Exercise aim »
Bring together copies of the lines in the data below that contain the word "Alta".

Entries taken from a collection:
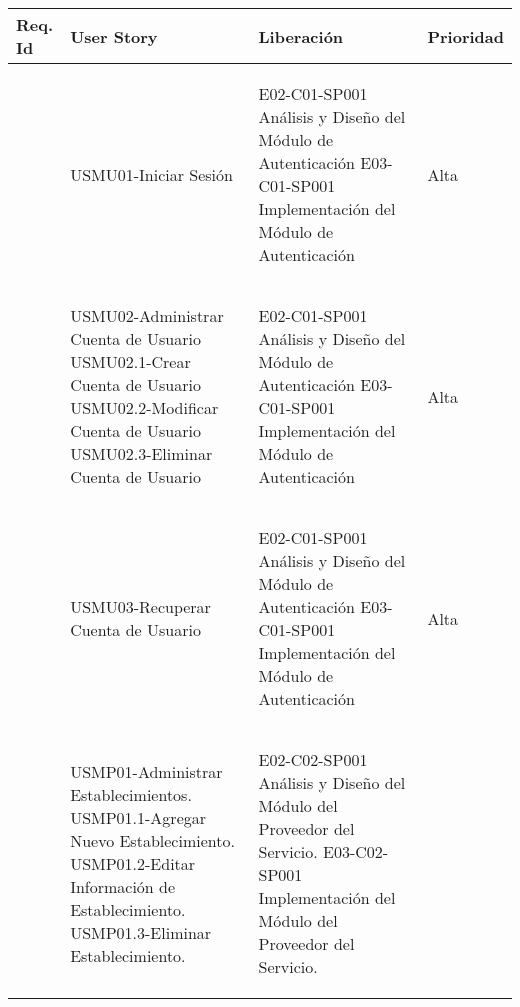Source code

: \begin{center}
\begin{longtable}{|p{}|p{}|p{}|p{}|}
\hline
	\rowcolor{principal}
	\bf\color{white}Req. Id&\bf\color{white}User Story &\bf\color{white}Liberación&\bf\color{white}Prioridad\\
	\endhead
\hline

	\getElementById[Requerimiento]{REQMU01} & USMU01-Iniciar Sesión & \begin{Titemize}
																		\Titem E02-C01-SP001 Análisis y Diseño del Módulo de Autenticación
																		\Titem E03-C01-SP001 Implementación del Módulo de Autenticación

																	 \end{Titemize} & Alta\\
\hline
	\getElementById[Requerimiento]{REQMU02} & \begin{Titemize}
												\Titem USMU02-Administrar Cuenta de Usuario
												\Titem USMU02.1-Crear Cuenta de Usuario
												\Titem USMU02.2-Modificar Cuenta de Usuario
												\Titem USMU02.3-Eliminar Cuenta de Usuario
											  \end{Titemize} & \begin{Titemize}
																\Titem E02-C01-SP001 Análisis y Diseño del Módulo de Autenticación	
																\Titem E03-C01-SP001 Implementación del Módulo de Autenticación	
																\end{Titemize} & Alta\\
\hline
	\getElementById[Requerimiento]{REQMU03} & USMU03-Recuperar Cuenta de Usuario &
	\begin{Titemize}
		\Titem E02-C01-SP001 Análisis y Diseño del Módulo de Autenticación
		\Titem E03-C01-SP001 Implementación del Módulo de Autenticación
	\end{Titemize}
	 & Alta\\
\hline
	\getElementById[Requerimiento]{REQMP01} & \begin{Titemize}
												\Titem USMP01-Administrar Establecimientos.
												\Titem USMP01.1-Agregar Nuevo Establecimiento.
												\Titem USMP01.2-Editar Información de Establecimiento.
												\Titem USMP01.3-Eliminar Establecimiento.
											  \end{Titemize} & \begin{Titemize}
																\Titem E02-C02-SP001 Análisis y Diseño del Módulo del Proveedor del Servicio.
																\Titem E03-C02-SP001 Implementación del Módulo del Proveedor del Servicio.

\end{Titemize}
\end{longtable}
\end{center}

Output for this task »
																	 \end{Titemize} & Alta\\
																\end{Titemize} & Alta\\
	 & Alta\\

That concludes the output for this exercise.